#### ABOUT THIS EXERCISE
A verbatim copy of the lines from the one with "- **Ek algılama**: OneDrive" through the final line below is required; print it and nothing else.

#### SUPPLIED INFORMATION
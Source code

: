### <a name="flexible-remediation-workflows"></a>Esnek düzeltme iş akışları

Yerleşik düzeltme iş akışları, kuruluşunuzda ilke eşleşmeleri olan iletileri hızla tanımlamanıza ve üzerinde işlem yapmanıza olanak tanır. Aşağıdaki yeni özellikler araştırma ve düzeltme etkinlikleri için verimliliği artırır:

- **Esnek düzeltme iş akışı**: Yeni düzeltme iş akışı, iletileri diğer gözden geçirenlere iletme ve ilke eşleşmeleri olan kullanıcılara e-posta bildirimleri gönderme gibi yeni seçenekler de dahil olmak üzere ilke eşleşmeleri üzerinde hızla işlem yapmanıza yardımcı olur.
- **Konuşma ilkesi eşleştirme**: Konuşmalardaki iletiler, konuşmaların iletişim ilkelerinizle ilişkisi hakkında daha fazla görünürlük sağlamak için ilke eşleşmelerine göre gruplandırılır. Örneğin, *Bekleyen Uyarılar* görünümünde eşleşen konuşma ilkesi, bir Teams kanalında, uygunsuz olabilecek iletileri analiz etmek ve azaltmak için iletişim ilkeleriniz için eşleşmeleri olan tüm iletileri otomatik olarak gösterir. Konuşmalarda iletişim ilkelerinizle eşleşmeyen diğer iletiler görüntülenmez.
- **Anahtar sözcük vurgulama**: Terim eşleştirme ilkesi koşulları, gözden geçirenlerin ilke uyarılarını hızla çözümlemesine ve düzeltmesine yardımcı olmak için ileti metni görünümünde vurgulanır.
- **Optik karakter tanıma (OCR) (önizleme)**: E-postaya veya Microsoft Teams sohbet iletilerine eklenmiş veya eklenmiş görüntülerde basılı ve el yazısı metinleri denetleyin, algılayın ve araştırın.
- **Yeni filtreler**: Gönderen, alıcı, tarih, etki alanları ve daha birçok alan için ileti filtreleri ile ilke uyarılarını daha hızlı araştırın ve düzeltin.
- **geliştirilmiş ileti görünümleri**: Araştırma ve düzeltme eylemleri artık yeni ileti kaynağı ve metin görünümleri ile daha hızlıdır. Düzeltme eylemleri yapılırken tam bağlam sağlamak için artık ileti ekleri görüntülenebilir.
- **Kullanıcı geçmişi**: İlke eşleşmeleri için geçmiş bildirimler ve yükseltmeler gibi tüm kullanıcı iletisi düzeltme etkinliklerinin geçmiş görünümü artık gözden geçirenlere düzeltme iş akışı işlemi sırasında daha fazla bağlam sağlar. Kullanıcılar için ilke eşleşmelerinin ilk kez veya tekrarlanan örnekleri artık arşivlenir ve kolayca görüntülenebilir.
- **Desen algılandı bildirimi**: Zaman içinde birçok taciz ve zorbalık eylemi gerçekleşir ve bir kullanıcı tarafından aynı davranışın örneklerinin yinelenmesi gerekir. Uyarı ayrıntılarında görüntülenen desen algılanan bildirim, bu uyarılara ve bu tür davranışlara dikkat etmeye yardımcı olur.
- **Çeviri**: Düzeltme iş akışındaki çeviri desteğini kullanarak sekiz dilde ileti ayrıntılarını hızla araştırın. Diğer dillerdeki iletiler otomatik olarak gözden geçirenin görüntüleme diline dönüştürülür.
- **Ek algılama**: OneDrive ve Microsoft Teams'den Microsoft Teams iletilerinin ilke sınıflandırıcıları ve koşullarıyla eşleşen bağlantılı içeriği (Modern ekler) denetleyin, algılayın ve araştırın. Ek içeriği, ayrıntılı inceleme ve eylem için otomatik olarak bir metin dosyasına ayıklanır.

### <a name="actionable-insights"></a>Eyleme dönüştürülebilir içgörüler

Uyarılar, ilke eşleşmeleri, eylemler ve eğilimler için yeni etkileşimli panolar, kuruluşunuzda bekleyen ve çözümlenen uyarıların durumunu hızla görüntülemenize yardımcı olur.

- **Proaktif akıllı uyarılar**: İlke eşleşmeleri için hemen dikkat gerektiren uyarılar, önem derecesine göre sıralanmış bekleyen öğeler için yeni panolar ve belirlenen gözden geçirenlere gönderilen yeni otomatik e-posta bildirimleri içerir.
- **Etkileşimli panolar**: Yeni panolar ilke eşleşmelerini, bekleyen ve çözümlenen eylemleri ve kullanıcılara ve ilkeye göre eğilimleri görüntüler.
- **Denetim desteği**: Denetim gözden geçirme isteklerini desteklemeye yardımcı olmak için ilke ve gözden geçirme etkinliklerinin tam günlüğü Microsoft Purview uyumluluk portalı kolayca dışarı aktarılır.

#### RESPONSE BOX
- **Ek algılama**: OneDrive ve Microsoft Teams'den Microsoft Teams iletilerinin ilke sınıflandırıcıları ve koşullarıyla eşleşen bağlantılı içeriği (Modern ekler) denetleyin, algılayın ve araştırın. Ek içeriği, ayrıntılı inceleme ve eylem için otomatik olarak bir metin dosyasına ayıklanır.

### <a name="actionable-insights"></a>Eyleme dönüştürülebilir içgörüler

Uyarılar, ilke eşleşmeleri, eylemler ve eğilimler için yeni etkileşimli panolar, kuruluşunuzda bekleyen ve çözümlenen uyarıların durumunu hızla görüntülemenize yardımcı olur.

- **Proaktif akıllı uyarılar**: İlke eşleşmeleri için hemen dikkat gerektiren uyarılar, önem derecesine göre sıralanmış bekleyen öğeler için yeni panolar ve belirlenen gözden geçirenlere gönderilen yeni otomatik e-posta bildirimleri içerir.
- **Etkileşimli panolar**: Yeni panolar ilke eşleşmelerini, bekleyen ve çözümlenen eylemleri ve kullanıcılara ve ilkeye göre eğilimleri görüntüler.
- **Denetim desteği**: Denetim gözden geçirme isteklerini desteklemeye yardımcı olmak için ilke ve gözden geçirme etkinliklerinin tam günlüğü Microsoft Purview uyumluluk portalı kolayca dışarı aktarılır.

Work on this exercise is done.